Students in Haverhill classrooms are set to receive some of the newest technological gadgets.
In January, third-grade math classes at Tilton Elementary School will integrate iPod Touch devices into the curriculum by way of a $100,000 state grant won by the district last fall.
Assistant Superintendent for Curriculum Mary Malone said the students should receive the iPods early next year as part of a pilot technology program.
These hand-held computers will allow students to tabulate math problems, create graphs and challenge themselves to new problems at the touch of a finger.
Malone said the district won the grant after proving new technology advances could have a tangible benefit for Haverhill students at all levels.
"We know we can strengthen our core instruction at the elementary level," she said. "This is a great start."
At least two classrooms at Tilton, with about 30 students each, should receive the iPods, Malone said. Students will use the iPods in class; they will not be allowed to take them home.
Tilton isn't the only school likely to receive some new toys after this holiday season. Administrators are looking into a new computer lab with updated Apple Mac computers at Greenleaf Elementary School and expanding the use of iPods and iPads to the Classical Academy at Haverhill High School.
Twenty five Haverhill teachers from all grade levels and all subject matters will have an opportunity to take part in the pilot.

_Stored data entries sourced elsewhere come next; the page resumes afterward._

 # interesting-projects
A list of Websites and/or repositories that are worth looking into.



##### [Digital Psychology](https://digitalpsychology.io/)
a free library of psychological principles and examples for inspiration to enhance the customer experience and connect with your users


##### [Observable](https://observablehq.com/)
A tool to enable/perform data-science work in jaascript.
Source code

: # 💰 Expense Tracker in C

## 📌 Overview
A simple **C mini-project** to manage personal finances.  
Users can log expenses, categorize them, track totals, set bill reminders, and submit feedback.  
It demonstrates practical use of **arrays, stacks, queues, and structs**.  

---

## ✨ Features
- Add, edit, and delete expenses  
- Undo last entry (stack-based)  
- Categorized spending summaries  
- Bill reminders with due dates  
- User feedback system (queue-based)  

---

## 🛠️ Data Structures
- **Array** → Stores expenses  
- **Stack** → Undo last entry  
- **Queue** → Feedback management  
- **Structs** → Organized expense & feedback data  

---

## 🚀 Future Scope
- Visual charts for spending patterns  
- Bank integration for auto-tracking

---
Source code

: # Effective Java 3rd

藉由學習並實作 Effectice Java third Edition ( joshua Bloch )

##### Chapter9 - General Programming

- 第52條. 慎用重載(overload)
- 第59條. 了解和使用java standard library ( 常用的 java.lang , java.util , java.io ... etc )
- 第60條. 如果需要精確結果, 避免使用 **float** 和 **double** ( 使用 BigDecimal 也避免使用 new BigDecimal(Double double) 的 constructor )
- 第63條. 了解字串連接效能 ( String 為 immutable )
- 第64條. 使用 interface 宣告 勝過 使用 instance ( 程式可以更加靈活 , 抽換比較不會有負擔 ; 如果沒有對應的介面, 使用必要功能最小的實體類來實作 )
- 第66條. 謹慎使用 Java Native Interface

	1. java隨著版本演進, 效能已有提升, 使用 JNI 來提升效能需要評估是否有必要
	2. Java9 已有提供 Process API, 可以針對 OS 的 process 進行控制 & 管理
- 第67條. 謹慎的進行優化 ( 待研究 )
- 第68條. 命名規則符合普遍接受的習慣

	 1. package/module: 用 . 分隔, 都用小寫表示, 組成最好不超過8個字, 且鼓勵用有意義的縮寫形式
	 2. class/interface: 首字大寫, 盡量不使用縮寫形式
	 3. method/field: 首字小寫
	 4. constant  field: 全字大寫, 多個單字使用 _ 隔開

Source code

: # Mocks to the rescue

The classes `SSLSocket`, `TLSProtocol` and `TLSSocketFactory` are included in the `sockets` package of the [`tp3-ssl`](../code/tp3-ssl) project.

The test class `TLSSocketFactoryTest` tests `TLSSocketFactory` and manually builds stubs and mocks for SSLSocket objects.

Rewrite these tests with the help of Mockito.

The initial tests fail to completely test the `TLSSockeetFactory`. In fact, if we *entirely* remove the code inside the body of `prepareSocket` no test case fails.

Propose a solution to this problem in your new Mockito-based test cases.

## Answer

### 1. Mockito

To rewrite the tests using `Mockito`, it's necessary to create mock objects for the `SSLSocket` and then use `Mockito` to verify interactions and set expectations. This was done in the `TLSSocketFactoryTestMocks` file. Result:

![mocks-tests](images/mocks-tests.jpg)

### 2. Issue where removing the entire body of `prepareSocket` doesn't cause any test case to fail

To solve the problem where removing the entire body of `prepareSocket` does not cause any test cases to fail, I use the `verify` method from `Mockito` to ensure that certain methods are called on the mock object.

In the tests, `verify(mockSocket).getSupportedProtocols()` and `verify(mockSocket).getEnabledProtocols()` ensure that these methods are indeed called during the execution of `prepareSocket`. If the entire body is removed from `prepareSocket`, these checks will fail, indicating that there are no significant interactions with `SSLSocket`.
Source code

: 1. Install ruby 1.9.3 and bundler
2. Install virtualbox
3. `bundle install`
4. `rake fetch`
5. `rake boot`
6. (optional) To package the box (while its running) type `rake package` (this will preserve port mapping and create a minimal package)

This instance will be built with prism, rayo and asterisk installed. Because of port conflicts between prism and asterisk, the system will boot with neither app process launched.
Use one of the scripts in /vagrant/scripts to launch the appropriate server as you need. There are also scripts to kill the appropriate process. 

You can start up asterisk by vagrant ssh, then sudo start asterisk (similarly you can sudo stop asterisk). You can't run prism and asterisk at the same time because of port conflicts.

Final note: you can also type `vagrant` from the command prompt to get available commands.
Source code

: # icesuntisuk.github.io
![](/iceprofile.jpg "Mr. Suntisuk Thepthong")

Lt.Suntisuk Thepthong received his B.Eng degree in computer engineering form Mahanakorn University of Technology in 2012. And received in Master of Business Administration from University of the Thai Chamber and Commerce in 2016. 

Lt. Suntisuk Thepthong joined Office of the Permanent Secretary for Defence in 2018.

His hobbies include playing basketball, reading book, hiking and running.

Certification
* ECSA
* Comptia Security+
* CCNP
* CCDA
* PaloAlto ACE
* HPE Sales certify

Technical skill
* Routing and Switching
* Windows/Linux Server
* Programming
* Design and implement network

Online training and curriculum development using iPods in the classroom will be offered to interested teachers through courses offered by Virtual High School of Maynard. After taking the course, teachers will receive an iPod from the district to use in the classroom.
School Committee member Joseph Bevilacqua has encouraged school officials to integrating electronic reading devices into the classroom to supplement, and eventually replace, paper textbooks.
"The time is coming, if not already here, for e-Readers," he said. "It will be more cost effective and never go out of style."
Lightweight electronic displays such as iPods, as well as their larger, sister product, the iPad, Amazon's Kindle or Barnes and Noble's Nook all fall under the technology umbrella of electronic readers. Using computer files rather than print, these devices would allow schools to buy and update textbooks that now require expensive replacement.
Superintendent James Scully said the district is already considering several options, focusing on integrating more technology into the classroom.
Last fall, Scully and six other school officials visited Babson College in Wellesley for a presentation by Apple Computers that showed ways iPods and iPads could be used in the classroom.